Gaunt, Alan

Author

b Manchester 1935. Silcoates Sch, Lancashire Independent Coll, and Manchester Univ. He was ordained to the Congregational ministry 1958, later the United Reformed Church; his 42 years of pastoral ministry began at Clitheroe, Lancs, continued in Sunderland, Heswall and Manchester, and concluded at Windermere. He retired to Little Neston on the Wirral, Cheshire, in 2000, where he continues to serve in local churches. He compiled New Prayers for Worship, started in loose-leaf in 1972, and a 2-year cycle Prayers for the Christian Year. His hymnwriting began in 1962 and he shared in the ground-breaking groups meeting in Dunblane in the mid-1960s. Around that time Erik Routley urged him to ‘cultivate a ruthless precision in the use of words’; a phrase which, says AG, ‘has stayed with me and influenced all my writing…and all my preaching, ever since.’ Following a home made collection of 46 Hymn Texts and Translations in 1988, his main work is published in The Hymn texts of Alan Gaunt, 1991; Always from Joy, 1997 (the year he received an Hon MA from Manchester Univ for his work as hymnwriter and translator); and Delight that Never Dies, 2003. A volume of his poems, The Space Between, appeared in 2009.
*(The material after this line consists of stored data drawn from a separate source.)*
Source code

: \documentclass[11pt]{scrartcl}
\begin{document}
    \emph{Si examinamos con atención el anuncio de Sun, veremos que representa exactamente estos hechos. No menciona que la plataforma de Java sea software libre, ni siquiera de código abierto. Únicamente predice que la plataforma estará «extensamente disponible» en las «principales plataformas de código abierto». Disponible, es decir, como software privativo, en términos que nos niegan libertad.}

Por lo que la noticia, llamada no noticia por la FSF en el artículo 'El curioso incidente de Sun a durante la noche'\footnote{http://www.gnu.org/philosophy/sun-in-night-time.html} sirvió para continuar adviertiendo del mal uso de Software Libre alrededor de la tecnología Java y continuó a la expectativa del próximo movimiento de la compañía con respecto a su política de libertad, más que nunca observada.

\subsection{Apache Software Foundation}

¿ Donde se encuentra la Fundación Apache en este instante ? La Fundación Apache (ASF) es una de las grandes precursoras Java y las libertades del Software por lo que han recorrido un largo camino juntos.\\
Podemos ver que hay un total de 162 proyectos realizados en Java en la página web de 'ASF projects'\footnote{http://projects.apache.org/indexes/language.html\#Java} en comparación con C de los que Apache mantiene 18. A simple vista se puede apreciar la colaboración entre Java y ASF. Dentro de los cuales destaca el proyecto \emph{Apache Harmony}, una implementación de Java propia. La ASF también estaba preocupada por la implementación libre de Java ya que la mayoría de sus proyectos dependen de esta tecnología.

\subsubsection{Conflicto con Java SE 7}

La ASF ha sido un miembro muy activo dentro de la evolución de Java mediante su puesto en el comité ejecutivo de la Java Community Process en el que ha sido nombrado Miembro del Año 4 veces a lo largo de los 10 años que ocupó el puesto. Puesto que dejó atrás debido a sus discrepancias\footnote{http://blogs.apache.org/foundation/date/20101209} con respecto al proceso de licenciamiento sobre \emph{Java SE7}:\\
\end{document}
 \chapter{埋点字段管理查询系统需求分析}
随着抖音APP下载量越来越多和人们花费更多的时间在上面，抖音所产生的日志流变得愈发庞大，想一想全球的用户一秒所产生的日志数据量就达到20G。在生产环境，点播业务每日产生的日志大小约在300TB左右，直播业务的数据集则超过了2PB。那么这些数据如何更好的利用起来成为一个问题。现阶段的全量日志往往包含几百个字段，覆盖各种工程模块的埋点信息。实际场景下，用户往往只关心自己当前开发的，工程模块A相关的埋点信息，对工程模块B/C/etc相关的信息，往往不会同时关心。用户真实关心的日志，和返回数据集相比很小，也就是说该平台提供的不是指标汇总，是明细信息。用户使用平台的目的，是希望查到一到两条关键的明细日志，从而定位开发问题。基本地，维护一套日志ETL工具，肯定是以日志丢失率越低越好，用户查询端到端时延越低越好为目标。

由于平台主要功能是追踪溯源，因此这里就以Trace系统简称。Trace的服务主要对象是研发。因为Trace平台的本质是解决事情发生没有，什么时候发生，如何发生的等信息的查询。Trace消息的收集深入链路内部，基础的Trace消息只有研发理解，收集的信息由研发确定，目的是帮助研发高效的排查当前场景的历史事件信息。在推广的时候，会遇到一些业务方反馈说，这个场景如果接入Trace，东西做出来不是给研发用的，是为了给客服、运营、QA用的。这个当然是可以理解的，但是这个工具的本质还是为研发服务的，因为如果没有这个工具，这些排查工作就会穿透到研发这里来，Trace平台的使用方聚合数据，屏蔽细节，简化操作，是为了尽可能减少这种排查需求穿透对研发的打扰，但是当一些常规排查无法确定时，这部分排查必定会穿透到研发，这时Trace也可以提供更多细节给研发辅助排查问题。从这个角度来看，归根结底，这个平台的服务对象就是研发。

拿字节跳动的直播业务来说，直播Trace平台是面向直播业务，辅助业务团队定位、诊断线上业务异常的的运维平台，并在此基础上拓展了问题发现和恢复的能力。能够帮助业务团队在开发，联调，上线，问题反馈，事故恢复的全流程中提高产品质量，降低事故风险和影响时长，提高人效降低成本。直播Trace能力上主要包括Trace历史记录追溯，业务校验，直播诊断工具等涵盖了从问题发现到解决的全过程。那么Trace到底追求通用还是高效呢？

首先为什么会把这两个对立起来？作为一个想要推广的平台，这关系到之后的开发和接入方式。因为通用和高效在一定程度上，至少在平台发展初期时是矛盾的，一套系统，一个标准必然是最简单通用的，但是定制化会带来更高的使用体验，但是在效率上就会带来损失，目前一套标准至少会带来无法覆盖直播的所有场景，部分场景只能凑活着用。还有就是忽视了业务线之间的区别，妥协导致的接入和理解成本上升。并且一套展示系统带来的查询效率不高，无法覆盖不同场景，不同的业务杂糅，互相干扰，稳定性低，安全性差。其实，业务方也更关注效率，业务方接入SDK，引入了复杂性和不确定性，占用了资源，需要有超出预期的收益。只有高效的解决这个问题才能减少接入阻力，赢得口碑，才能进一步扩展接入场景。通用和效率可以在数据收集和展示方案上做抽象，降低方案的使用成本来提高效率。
Translations include versions of Gk, Lat, German, French and Scandinavian hymns, and notably from the Welsh of Ann Griffiths. Rejoice and Sing (1991) has 18 of his texts; Common Praise 2000) has 4 and Sing Praise (2010) 8, while the Canadian Common Praise (1998) has 10. He has composed and published tunes for some of them. He writes, ‘A friend pointed out to me that most of my hymn texts ended with praise; this is how it ought to be…How can we ever see victory in the resurrection of Christ, unless we believe that the real victory of God is in the stark tragedy of the cross? Gethsemane is the true source of Christian joy! Calvary is where praise begins!’ An active member of and occasional speaker to the Hymn Soc for many years, he was its Executive President from 2002 to 2008; in HSB 249 (Oct 2006) he looked back over the society’s history ‘Seventy Years On’. In Come Celebrate (2009) his self-selected share of less-known texts is 15. Writing in the 2005 edn of A Panorama of Christian Hymnody, which includes 7 of his original texts and 2 translations, Paul A Richardson speaks of ‘the tender intimacy of his finest work’. Nos.393, 831, 946.